None. What about it?
(March 15, 2012 at 7:51 pm)apophenia Wrote: I get the feeling that like others are using "quantum mechanics" in place of "magic", you are using "emergent properties" as a substitute for "magic".
I'm not.
(March 15, 2012 at 7:51 pm)apophenia Wrote: You can't get indeterminism or freedom out of a system in which the behavior of the constituent entities are fully deterministic, no matter how many "emergent properties" or "emergent entities" there are.
Your point?
(March 15, 2012 at 7:51 pm)apophenia Wrote: (And I'll point out a couple things just so neither you or I get confused. 1) equating chaos and unpredictability with indeterminism; chaos, or chaotic systems are fully deterministic, the unpredictability comes from a lack of knowledge about the system (in principle, see Heisenberg; we may not have adequate mathematics either). That is not indeterminism, that is a practical knowledge problem.
You are confused.
(March 15, 2012 at 7:51 pm)apophenia Wrote: 2) You might half be thinking of emergent self-organization, which is not really related, but that again does not get you indeterminism.
Never said it does.
(March 15, 2012 at 7:51 pm)apophenia Wrote: 3) Not sure this was you, but someone was asking whether determinism equals predestination; no, because the laws of our universe include laws that are essentially stochastic ("in that a system's subsequent state is determined both by the process's predictable actions and by a random element" Wikipedia: Stochastic).
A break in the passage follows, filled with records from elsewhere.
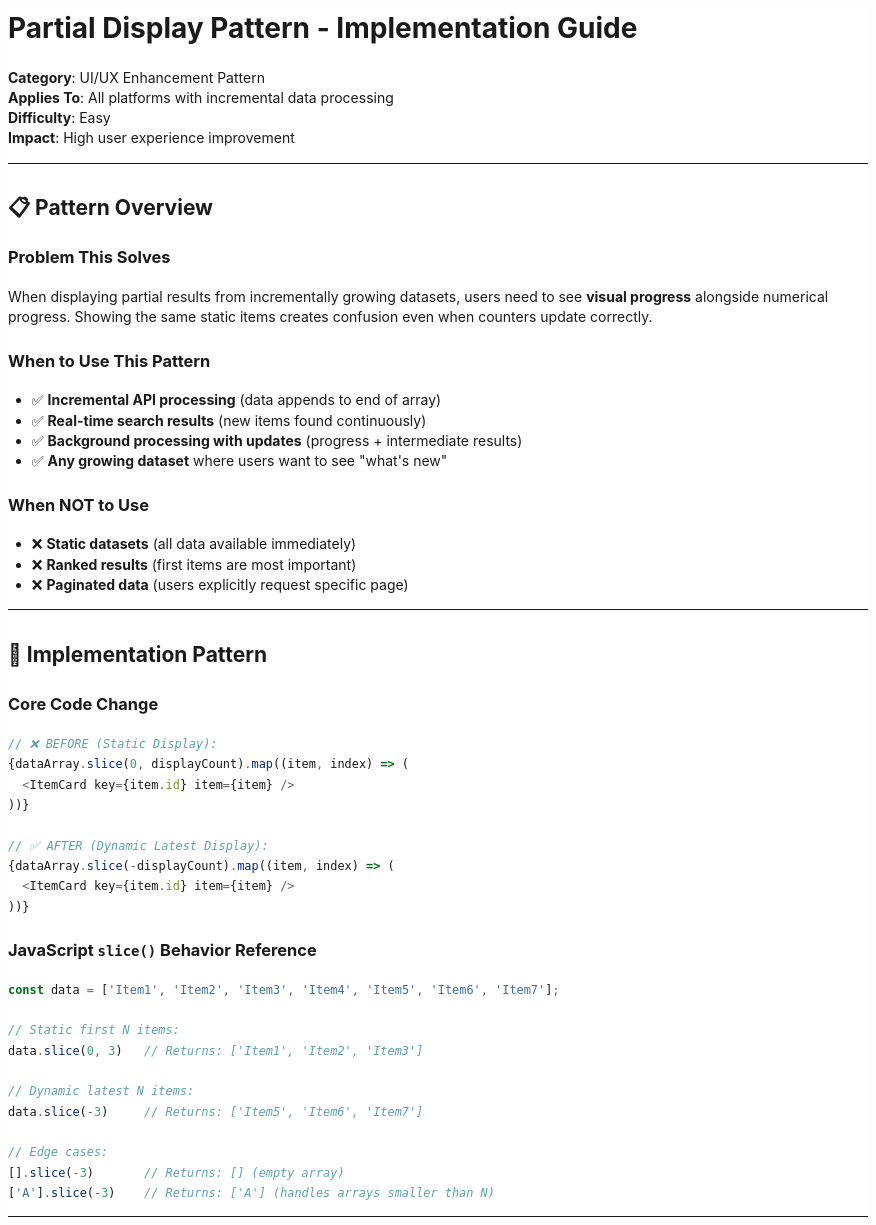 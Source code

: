 # Partial Display Pattern - Implementation Guide

**Category**: UI/UX Enhancement Pattern  
**Applies To**: All platforms with incremental data processing  
**Difficulty**: Easy  
**Impact**: High user experience improvement

---

## 📋 **Pattern Overview**

### **Problem This Solves**
When displaying partial results from incrementally growing datasets, users need to see **visual progress** alongside numerical progress. Showing the same static items creates confusion even when counters update correctly.

### **When to Use This Pattern**
- ✅ **Incremental API processing** (data appends to end of array)
- ✅ **Real-time search results** (new items found continuously)
- ✅ **Background processing with updates** (progress + intermediate results)
- ✅ **Any growing dataset** where users want to see "what's new"

### **When NOT to Use**
- ❌ **Static datasets** (all data available immediately)
- ❌ **Ranked results** (first items are most important)
- ❌ **Paginated data** (users explicitly request specific page)

---

## 🔧 **Implementation Pattern**

### **Core Code Change**

```javascript
// ❌ BEFORE (Static Display):
{dataArray.slice(0, displayCount).map((item, index) => (
  <ItemCard key={item.id} item={item} />
))}

// ✅ AFTER (Dynamic Latest Display):
{dataArray.slice(-displayCount).map((item, index) => (
  <ItemCard key={item.id} item={item} />
))}
```

### **JavaScript `slice()` Behavior Reference**

```javascript
const data = ['Item1', 'Item2', 'Item3', 'Item4', 'Item5', 'Item6', 'Item7'];

// Static first N items:
data.slice(0, 3)   // Returns: ['Item1', 'Item2', 'Item3']

// Dynamic latest N items:
data.slice(-3)     // Returns: ['Item5', 'Item6', 'Item7']

// Edge cases:
[].slice(-3)       // Returns: [] (empty array)
['A'].slice(-3)    // Returns: ['A'] (handles arrays smaller than N)
```

---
Quantum mechanics is probabilistic, so the future state isn't fully determined by the present state, only the probabilities of any particular future state (I think I'm implicitly appealing to the Copenhagen interpretation, which, may be slightly illicit, as interpretations of QFT and QFT itself are two separate things).)
Not me.
As it stands, it seems you have either not read or not understood my argument for free-will. Address that, and then we'll talk.